Of Thursday’s announcement Real Madrid transfer target Christiano Ronaldo would return to Old Trafford for the 2008-09 season, the Guardian’s Barry Glendenning compares newsroom reactions to “those scenes near the end of movies like Armageddon and Apollo 13 where lots of caffeine-fuelled, sweaty, bespectacled, middle-aged men in mission control cheer raucously and hug when it becomes apparent that the stricken spaceship has, against all odds, successfully re-entered the earth’s atmosphere.” Had Ronaldo taken his silky skills elsewhere, we can only presume Barry’s colleagues would’ve worn the dazed expression of Jason Robards after the atomic bomb blast in “The Day After”.

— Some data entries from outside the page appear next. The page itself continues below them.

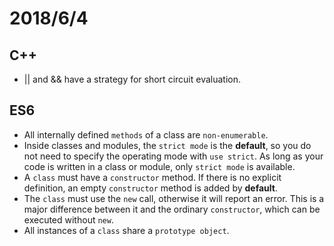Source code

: # 2018/6/4

## C++

* || and && have a strategy for short circuit evaluation.

## ES6

* All internally defined `methods` of a class are `non-enumerable`.
* Inside classes and modules, the `strict mode` is the **default**, so you do not need to specify the operating mode with `use strict`. As long as your code is written in a class or module, only `strict mode` is available.
* A `class` must have a `constructor` method. If there is no explicit definition, an empty `constructor` method is added by **default**.
* The `class` must use the `new` call, otherwise it will report an error. This is a major difference between it and the ordinary `constructor`, which can be executed without `new`.
* All instances of a `class` share a `prototype object`.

“I can confirm that I’ll be playing for Manchester United next season,” said Ronaldo, prompting sports editors everywhere to punch the air and pour warm champagne into paper cups before gazing wistfully at photos of their wives and kids. “I’ll be playing with my heart and soul and I will fight and honour the shirt with the same desire as I always have,” he continued, prompting Manchester United fans everywhere to recall that Big Cup match away to Meeeelan last season, when the petulant primadonna disappeared from view.
Ronaldo went on to put cynics who thought money had motivated his demands for a move to Real Madrid firmly back in their collective box. Contrary to the lies they’d been spreading, it was the desire for “a new challenge” and the prospect of being “an hour’s flight from my mother” that made a move to Madrid seem attractive. After all, what rich, handsome 23-year-old ladies’ man doesn’t want to live as close as possible to his stereotypically demanding Mediterranean mum?